Russia, wary of NATO’s eastward expansion, began a military campaign in Ukraine on February 24 after the Western-leaning Kiev government turned a deaf ear to Moscow’s calls for its neighbor to maintain its neutrality. In the middle of the mayhem, Moscow and Kiev are trying to hammer out a peaceful solution to the conflict. Follow the latest about the Russia-Ukraine conflict here:
More than 54,000 Russian soldiers have so far been killed during the war in Ukraine, Kyiv claimed on Saturday.
Ukraine’s ministry of defence has given its latest update on Russia’s total combat losses since the war started in February this year.
The figures show that Vladimir Putin’s military forces have lost 54,250 troops, 2,202 tanks, and 4,701 armoured combat vehicles.
Ukrainian forces have also downed 251 military jets, 216 helicopters and 911 drones.
The Washington-based Institute for the Study of War (ISW) said in its Saturday report that satellite imagery suggested Ukraine troops crossed over to the east bank of the Oskil in the Kharkiv region, placing artillery there.
The river, which flows south from Russia into Ukraine, had been a natural break in the newly emerged front lines since Ukraine launched its push about a week ago.
“Russian forces are likely too weak to prevent further Ukrainian advances along the entire Oskil River if Ukrainian forces choose to resume offensive operations,” the institute added.
As Ukraine continues offensive operations in the northeast of the country, Russian forces have established a defensive line between the Oskil River and the town of Svatove, British military intelligence announced.
“Russia likely sees maintaining control of this zone as important because it is transited by one of the few main resupply routes Russia still controls from the Belgorod region of Russia,” the defence ministry said in a regular Twitter update.

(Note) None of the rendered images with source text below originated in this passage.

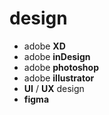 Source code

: # design

- adobe **XD**
- adobe **inDesign**
- adobe **photoshop**
- adobe **illustrator**
- __UI__ / __UX__ design
- **figma** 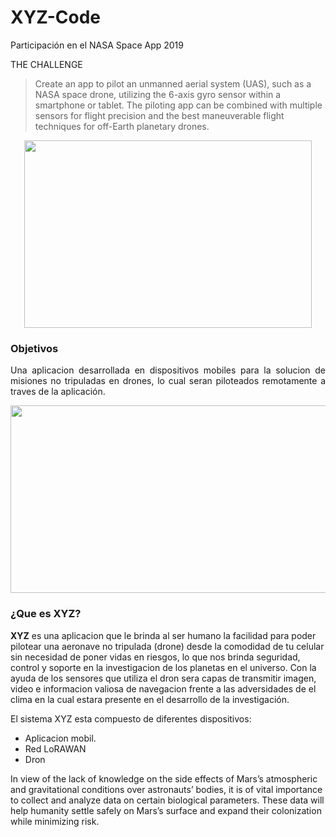 # XYZ-Code
Participación en el NASA Space App 2019

THE CHALLENGE

> Create an app to pilot an unmanned aerial system (UAS), such as a NASA space drone, utilizing the 6-axis gyro sensor within a smartphone or tablet. The piloting app can be combined with multiple sensors for flight precision and the best maneuverable flight techniques for off-Earth planetary drones.

<p align="center">
  <img width="460" height="300" src="https://github.com/Nanita46/XYZ-Code/blob/master/XYZ.png">
</p>


### Objetivos

<p style="text-align: justify;">Una aplicacion desarrollada en dispositivos mobiles para la solucion de misiones no tripuladas en drones, lo cual seran piloteados remotamente a traves de la aplicación.</p>


<p align="center">
  <img width="560" height="300" src="https://www.nasa.gov/sites/default/files/thumbnails/image/nasa-logo-web-rgb.png">
</p>

### ¿Que es XYZ?
**XYZ** es una aplicacion que le brinda al ser humano la facilidad para poder pilotear una aeronave no tripulada (drone) desde la comodidad de tu celular sin necesidad de poner vidas en riesgos, lo que nos brinda seguridad, control y soporte en la investigacion de los planetas en el universo. Con la ayuda de los sensores que utiliza el dron sera capas de transmitir imagen, video e informacion valiosa de navegacion frente a las adversidades de el clima en la cual estara presente en el desarrollo de la investigación.

El sistema XYZ esta compuesto de diferentes dispositivos:
- Aplicacion mobil.
- Red LoRAWAN
- Dron

In view of the lack of knowledge on the side effects of Mars’s atmospheric and gravitational conditions over astronauts’ bodies, it is of vital importance to collect and analyze data on certain biological parameters. These data will help humanity settle safely on Mars’s surface and expand their colonization while minimizing risk.

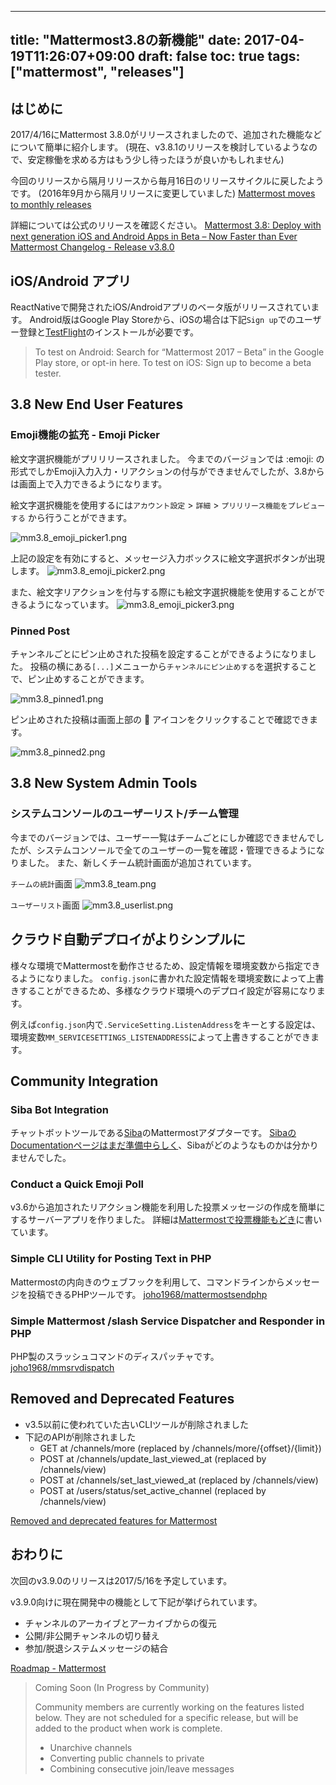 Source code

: 
---
title: "Mattermost3.8の新機能"
date: 2017-04-19T11:26:07+09:00
draft: false
toc: true
tags: ["mattermost", "releases"]
---

## はじめに

2017/4/16にMattermost 3.8.0がリリースされましたので、追加された機能などについて簡単に紹介します。
(現在、v3.8.1のリリースを検討しているようなので、安定稼働を求める方はもう少し待ったほうが良いかもしれません)

今回のリリースから隔月リリースから毎月16日のリリースサイクルに戻したようです。
(2016年9月から隔月リリースに変更していました)
[Mattermost moves to monthly releases](https://about.mattermost.com/mattermost-moves-to-monthly-releases/)

詳細については公式のリリースを確認ください。
[Mattermost 3.8: Deploy with next generation iOS and Android Apps in Beta – Now Faster than Ever](https://about.mattermost.com/mattermost-3-8/)
[Mattermost Changelog - Release v3.8.0](https://docs.mattermost.com/administration/changelog.html#release-v3-8-0)

## iOS/Android アプリ

ReactNativeで開発されたiOS/Androidアプリのベータ版がリリースされています。
Android版はGoogle Play Storeから、iOSの場合は下記`Sign up`でのユーザー登録と[TestFlight](https://itunes.apple.com/jp/app/testflight/id899247664?mt=8)のインストールが必要です。

> To test on Android: Search for “Mattermost 2017 – Beta” in the Google Play store, or opt-in here.
> To test on iOS: Sign up to become a beta tester.

## 3.8 New End User Features

### Emoji機能の拡充 - Emoji Picker

絵文字選択機能がプリリリースされました。
今までのバージョンでは :emoji: の形式でしかEmoji入力入力・リアクションの付与ができませんでしたが、3.8からは画面上で入力できるようになります。

絵文字選択機能を使用するには`アカウント設定` > `詳細` > `プリリリース機能をプレビューする` から行うことができます。

![mm3.8_emoji_picker1.png](https://qiita-image-store.s3.amazonaws.com/0/9891/6685280a-c5d9-b7f8-5550-048bfe4c095d.png)

上記の設定を有効にすると、メッセージ入力ボックスに絵文字選択ボタンが出現します。
![mm3.8_emoji_picker2.png](https://qiita-image-store.s3.amazonaws.com/0/9891/8d86b429-d025-9e7c-4ca3-80c27372775c.png)

また、絵文字リアクションを付与する際にも絵文字選択機能を使用することができるようになっています。
![mm3.8_emoji_picker3.png](https://qiita-image-store.s3.amazonaws.com/0/9891/1023daf7-f6f6-9ebf-187f-dfde8c5c64d1.png)



### Pinned Post

チャンネルごとにピン止めされた投稿を設定することができるようになりました。
投稿の横にある`[...]`メニューから`チャンネルにピン止めする`を選択することで、ピン止めすることができます。

![mm3.8_pinned1.png](https://qiita-image-store.s3.amazonaws.com/0/9891/ff5d8c7c-a223-6830-1638-5780fec83ae4.png)

ピン止めされた投稿は画面上部の :pushpin: アイコンをクリックすることで確認できます。

![mm3.8_pinned2.png](https://qiita-image-store.s3.amazonaws.com/0/9891/a29ee696-f1a1-fe23-30ed-55a7df4edf89.png)


## 3.8 New System Admin Tools

### システムコンソールのユーザーリスト/チーム管理

今までのバージョンでは、ユーザー一覧はチームごとにしか確認できませんでしたが、システムコンソールで全てのユーザーの一覧を確認・管理できるようになりました。
また、新しくチーム統計画面が追加されています。

`チームの統計`画面
![mm3.8_team.png](https://qiita-image-store.s3.amazonaws.com/0/9891/d86dd799-76f6-ab4b-853e-6f3d4e84a059.png)

`ユーザーリスト`画面
![mm3.8_userlist.png](https://qiita-image-store.s3.amazonaws.com/0/9891/5168e3f9-17fe-4ba5-5783-08692f17da6a.png)


## クラウド自動デプロイがよりシンプルに

様々な環境でMattermostを動作させるため、設定情報を環境変数から指定できるようになりました。
`config.json`に書かれた設定情報を環境変数によって上書きすることができるため、多様なクラウド環境へのデプロイ設定が容易になります。

例えば`config.json`内で`.ServiceSetting.ListenAddress`をキーとする設定は、環境変数`MM_SERVICESETTINGS_LISTENADDRESS`によって上書きすることができます。

## Community Integration


### Siba Bot Integration

チャットボットツールである[Siba](https://siba.ai)のMattermostアダプターです。
[SibaのDocumentationページはまだ準備中らしく](https://siba.ai/resources/docs/)、Sibaがどのようなものかは分かりませんでした。


### Conduct a Quick Emoji Poll

v3.6から追加されたリアクション機能を利用した投票メッセージの作成を簡単にするサーバーアプリを作りました。
詳細は[Mattermostで投票機能もどき](http://qiita.com/kaakaa_hoe/items/b2605ce3816cfc517ecd)に書いています。

### Simple CLI Utility for Posting Text in PHP

Mattermostの内向きのウェブフックを利用して、コマンドラインからメッセージを投稿できるPHPツールです。
[joho1968/mattermostsendphp](https://github.com/joho1968/mattermostsendphp)


### Simple Mattermost /slash Service Dispatcher and Responder in PHP

PHP製のスラッシュコマンドのディスパッチャです。
[joho1968/mmsrvdispatch](https://github.com/joho1968/mmsrvdispatch)

## Removed and Deprecated Features

* v3.5以前に使われていた古いCLIツールが削除されました
* 下記のAPIが削除されました
  * GET at /channels/more (replaced by /channels/more/{offset}/{limit})
  * POST at /channels/update_last_viewed_at (replaced by /channels/view)
  * POST at /channels/set_last_viewed_at (replaced by /channels/view)
  * POST at /users/status/set_active_channel (replaced by /channels/view)

[Removed and deprecated features for Mattermost](https://about.mattermost.com/deprecated-features/)

## おわりに

次回のv3.9.0のリリースは2017/5/16を予定しています。

v3.9.0向けに現在開発中の機能として下記が挙げられています。
* チャンネルのアーカイブとアーカイブからの復元
* 公開/非公開チャンネルの切り替え
* 参加/脱退システムメッセージの結合

[Roadmap - Mattermost](https://about.mattermost.com/direction/)
> Coming Soon (In Progress by Community)
> 
> Community members are currently working on the features listed below. They are not scheduled for a specific release, but will be added to the product when work is complete.
> 
> * Unarchive channels
> * Converting public channels to private
> * Combining consecutive join/leave messages

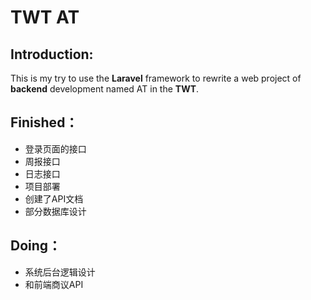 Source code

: # **TWT** AT

## Introduction:

This is my try to use the **Laravel** framework to rewrite a web project of **backend** development named AT in the **TWT**.

## Finished：

- 登录页面的接口
- 周报接口
- 日志接口
- 项目部署
- 创建了API文档
- 部分数据库设计

## Doing：

- 系统后台逻辑设计
- 和前端商议API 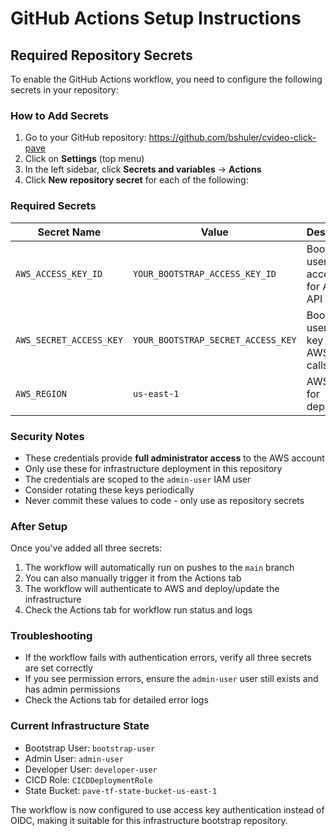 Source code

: # GitHub Actions Setup Instructions

## Required Repository Secrets

To enable the GitHub Actions workflow, you need to configure the following secrets in your repository:

### How to Add Secrets

1. Go to your GitHub repository: <https://github.com/bshuler/cvideo-click-pave>
1. Click on **Settings** (top menu)
1. In the left sidebar, click **Secrets and variables** → **Actions**
1. Click **New repository secret** for each of the following:

### Required Secrets

| Secret Name | Value | Description |
|-------------|-------|-------------|
| `AWS_ACCESS_KEY_ID` | `YOUR_BOOTSTRAP_ACCESS_KEY_ID` | Bootstrap user access key for AWS API calls |
| `AWS_SECRET_ACCESS_KEY` | `YOUR_BOOTSTRAP_SECRET_ACCESS_KEY` | Bootstrap user secret key for AWS API calls |
| `AWS_REGION` | `us-east-1` | AWS region for deployment |

### Security Notes

- These credentials provide **full administrator access** to the AWS account
- Only use these for infrastructure deployment in this repository
- The credentials are scoped to the `admin-user` IAM user
- Consider rotating these keys periodically
- Never commit these values to code - only use as repository secrets

### After Setup

Once you've added all three secrets:

1. The workflow will automatically run on pushes to the `main` branch
1. You can also manually trigger it from the Actions tab
1. The workflow will authenticate to AWS and deploy/update the infrastructure
1. Check the Actions tab for workflow run status and logs

### Troubleshooting

- If the workflow fails with authentication errors, verify all three secrets are set correctly
- If you see permission errors, ensure the `admin-user` user still exists and has admin permissions
- Check the Actions tab for detailed error logs

### Current Infrastructure State

- Bootstrap User: `bootstrap-user`
- Admin User: `admin-user`
- Developer User: `developer-user`
- CICD Role: `CICDDeploymentRole`
- State Bucket: `pave-tf-state-bucket-us-east-1`

The workflow is now configured to use access key authentication instead of OIDC, making it suitable for this infrastructure bootstrap repository.
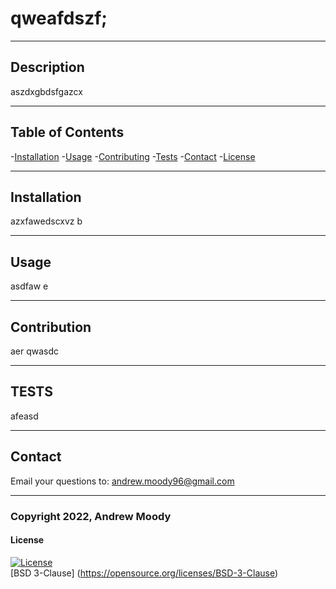 # qweafdszf;
  ---

  ## Description
  
  aszdxgbdsfgazcx
  
  ---
  ## Table of Contents
  
  -[Installation](#installation)
  -[Usage](#usage)
  -[Contributing](#contributing)
  -[Tests](#tests)
  -[Contact](#contact)
  -[License](#license)
  
  ---
  ## Installation
  
  azxfawedscxvz b
  
  ---
  ## Usage
  
  asdfaw e
  
  ---
  ## Contribution
  
  aer qwasdc
  
  ---
  ## TESTS
  
  afeasd
  
  ---
  ## Contact
  
  Email your questions to: andrew.moody96@gmail.com

  ---
  ### Copyright 2022, Andrew Moody<br>
  #### License
  [![License](https://img.shields.io/badge/License-BSD_3--Clause-blue.svg)](https://opensource.org/licenses/BSD-3-Clause)
  <br>
  [BSD 3-Clause] (https://opensource.org/licenses/BSD-3-Clause) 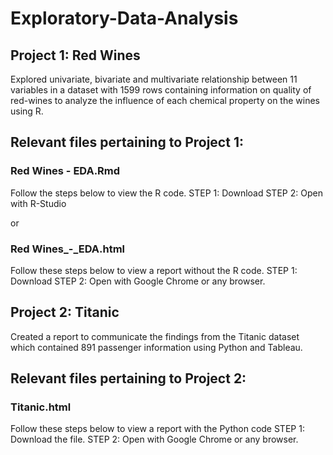 # Exploratory-Data-Analysis

## Project 1: Red Wines

Explored univariate, bivariate and multivariate relationship between 11 variables in a dataset with 1599 rows containing information on quality of red-wines to analyze the influence of each chemical property on the wines using R.

## Relevant files pertaining to Project 1:

### Red Wines - EDA.Rmd

Follow the steps below to view the R code.
STEP 1: Download
STEP 2: Open with R-Studio

or

### Red Wines_-_EDA.html

Follow these steps below to view a report without the R code.
STEP 1: Download
STEP 2: Open with Google Chrome or any browser.


## Project 2: Titanic

Created a report to communicate the findings from the Titanic dataset which contained 891 passenger information using Python and Tableau.

## Relevant files pertaining to Project 2:

### Titanic.html

Follow these steps below to view a report with the Python code
STEP 1: Download the file.
STEP 2: Open with Google Chrome or any browser.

“Any substantial loss of territory in Luhansk will unambiguously undermine Russia’s strategy. Russia will likely attempt to conduct a stubborn defence of this area, but it is unclear whether Russia’s front line forces have sufficient reserves or adequate morale to withstand another concerted Ukrainian assault,” it added.
Ukraine’s Prime Minister Denys Shmyhal thanked the United States for its support after Ukraine received a further $1.5bn in international financial assistance.
“The state budget of Ukraine received a grant of $1.5bn. This is the last tranche of $4.5bn aid from the United States from World Bank Trust Fund,” Shmyhal tweeted.
He added the funds would be used to reimburse budget expenditure for pension payments and social assistance programmes.
Setbacks for Russian forces and stretched resources in Ukraine show that Moscow’s forces are incapable of achieving President Vladimir Putin’s initial invasion aims as things stand now, the Pentagon’s intelligence chief has said.
“We’re coming to a point right now where I think Putin is going to have to revise what his objectives are for this operation,” Lieutenant General Scott Berrier, director of the Defense Intelligence Agency, told a conference.
“It’s pretty clear right now that he’s … not going to be able to do what he initially intended to do,” he added.
Russian forces have suffered major setbacks since the launch last week of a Ukrainian counteroffensive, which has forced Moscow’s troops back from large swaths of Ukraine’s northeast.
“The Russians planned for an occupation, not necessarily an invasion, and that has set them back,” Berrier stated, citing Putin’s reluctance so far to fully mobilise Russian forces to get more manpower into the fight.
US President Joe Biden and other administration officials have taken care not to call Russia’s latest retreat a Ukrainian victory or turning point in the war, and analysts caution that it is impossible to assess what may lie ahead in the conflict.
“He’s coming to a decision point,” Berrier said of Putin.
“What that decision will be we don’t know. But that will largely drive how long this conflict lasts,” the official added.
Berrier spoke at a panel with other senior officials at the intelligence community’s Intelligence and National Security Summit at National Harbor in Maryland just outside Washington.
CIA Deputy Director David Cohen said that Putin’s “risk appetite” should not be underestimated.
“I don’t think we should underestimate Putin’s adherence to his original agenda, which was to control Ukraine. I don’t think we’ve seen any reason to believe he has moved off that,” he added.
President Joe Biden warned Russian President Vladimir Putin against escalating the fighting in Ukraine, saying that there will be consequences if the Kremlin uses chemical or nuclear weapons.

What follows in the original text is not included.